### Exercise description:
Find the lines in the records below that contain "deltaTime", and report each of them.

--- START ---

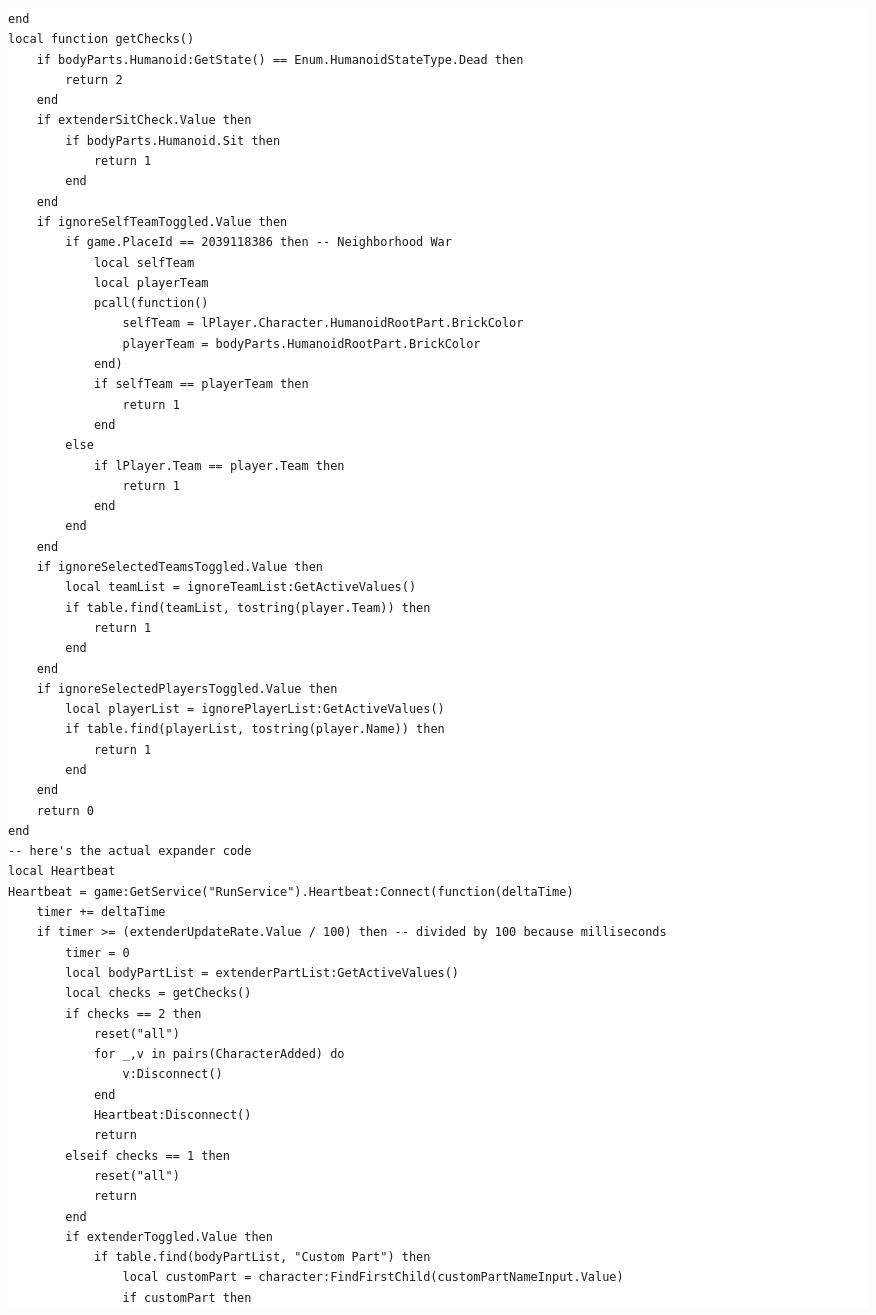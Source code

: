     end
    local function getChecks()
        if bodyParts.Humanoid:GetState() == Enum.HumanoidStateType.Dead then
            return 2
        end
        if extenderSitCheck.Value then
            if bodyParts.Humanoid.Sit then
                return 1
            end
        end
        if ignoreSelfTeamToggled.Value then
            if game.PlaceId == 2039118386 then -- Neighborhood War
                local selfTeam
                local playerTeam
                pcall(function()
                    selfTeam = lPlayer.Character.HumanoidRootPart.BrickColor
                    playerTeam = bodyParts.HumanoidRootPart.BrickColor
                end)
                if selfTeam == playerTeam then
                    return 1
                end
            else
                if lPlayer.Team == player.Team then
                    return 1
                end
            end
        end
        if ignoreSelectedTeamsToggled.Value then
            local teamList = ignoreTeamList:GetActiveValues()
            if table.find(teamList, tostring(player.Team)) then
                return 1
            end
        end
        if ignoreSelectedPlayersToggled.Value then
            local playerList = ignorePlayerList:GetActiveValues()
            if table.find(playerList, tostring(player.Name)) then
                return 1
            end
        end
        return 0
    end
    -- here's the actual expander code
    local Heartbeat
    Heartbeat = game:GetService("RunService").Heartbeat:Connect(function(deltaTime)
        timer += deltaTime
        if timer >= (extenderUpdateRate.Value / 100) then -- divided by 100 because milliseconds
            timer = 0
            local bodyPartList = extenderPartList:GetActiveValues()
            local checks = getChecks()
            if checks == 2 then
                reset("all")
                for _,v in pairs(CharacterAdded) do
                    v:Disconnect()
                end
                Heartbeat:Disconnect()
                return
            elseif checks == 1 then
                reset("all")
                return
            end
            if extenderToggled.Value then
                if table.find(bodyPartList, "Custom Part") then
                    local customPart = character:FindFirstChild(customPartNameInput.Value)
                    if customPart then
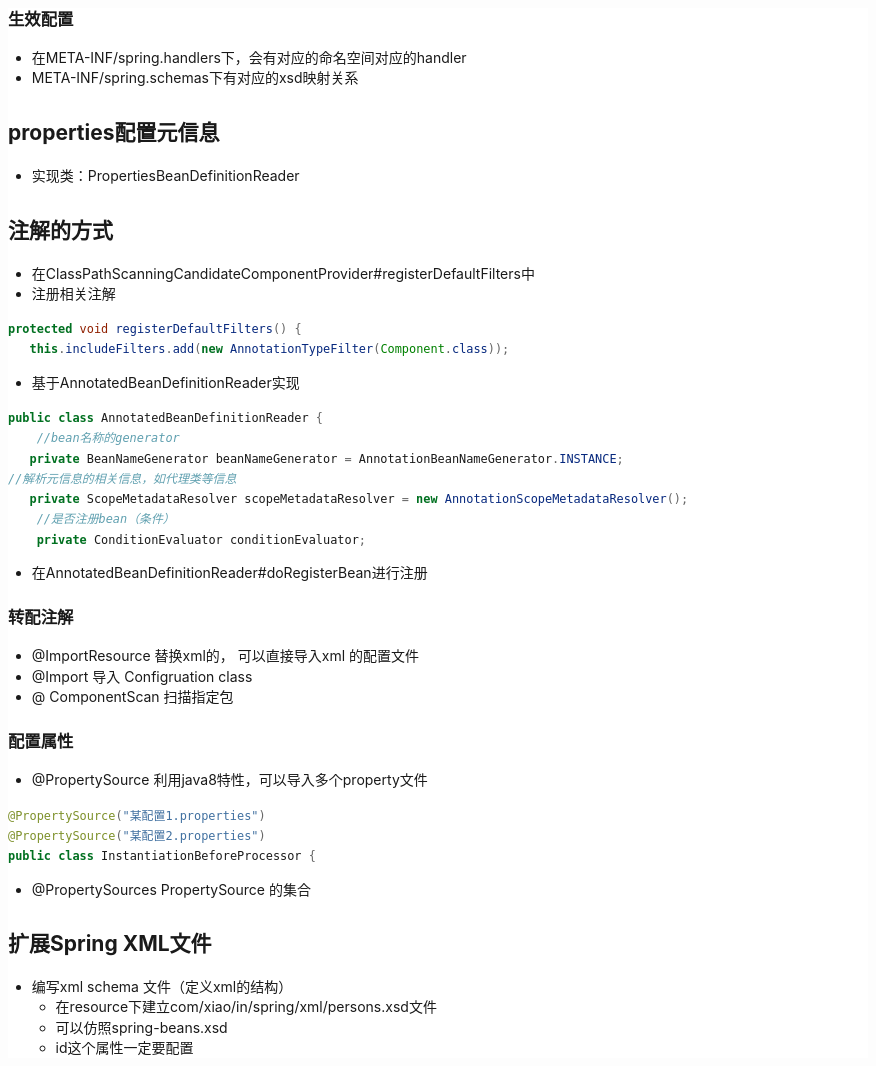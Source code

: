 ### 生效配置

- 在META-INF/spring.handlers下，会有对应的命名空间对应的handler
- META-INF/spring.schemas下有对应的xsd映射关系

## properties配置元信息

- 实现类：PropertiesBeanDefinitionReader

## 注解的方式

- 在ClassPathScanningCandidateComponentProvider#registerDefaultFilters中
- 注册相关注解

```java
protected void registerDefaultFilters() {
   this.includeFilters.add(new AnnotationTypeFilter(Component.class));
```

- 基于AnnotatedBeanDefinitionReader实现

```java
public class AnnotatedBeanDefinitionReader {
	//bean名称的generator
   private BeanNameGenerator beanNameGenerator = AnnotationBeanNameGenerator.INSTANCE;
//解析元信息的相关信息，如代理类等信息
   private ScopeMetadataResolver scopeMetadataResolver = new AnnotationScopeMetadataResolver();
    //是否注册bean（条件）
    private ConditionEvaluator conditionEvaluator;
```

- 在AnnotatedBeanDefinitionReader#doRegisterBean进行注册

### 转配注解

- @ImportResource   替换xml的<import>， 可以直接导入xml 的配置文件
- @Import  导入 Configruation class
- @ ComponentScan  扫描指定包

### 配置属性

- @PropertySource   利用java8特性，可以导入多个property文件

```java
@PropertySource("某配置1.properties")
@PropertySource("某配置2.properties")
public class InstantiationBeforeProcessor {
```

- @PropertySources  PropertySource   的集合

## 扩展Spring XML文件

- 编写xml schema 文件（定义xml的结构）
  - 在resource下建立com/xiao/in/spring/xml/persons.xsd文件
  - 可以仿照spring-beans.xsd
  - id这个属性一定要配置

--- END ---

### Response for this exercise:
    Heartbeat = game:GetService("RunService").Heartbeat:Connect(function(deltaTime)
        timer += deltaTime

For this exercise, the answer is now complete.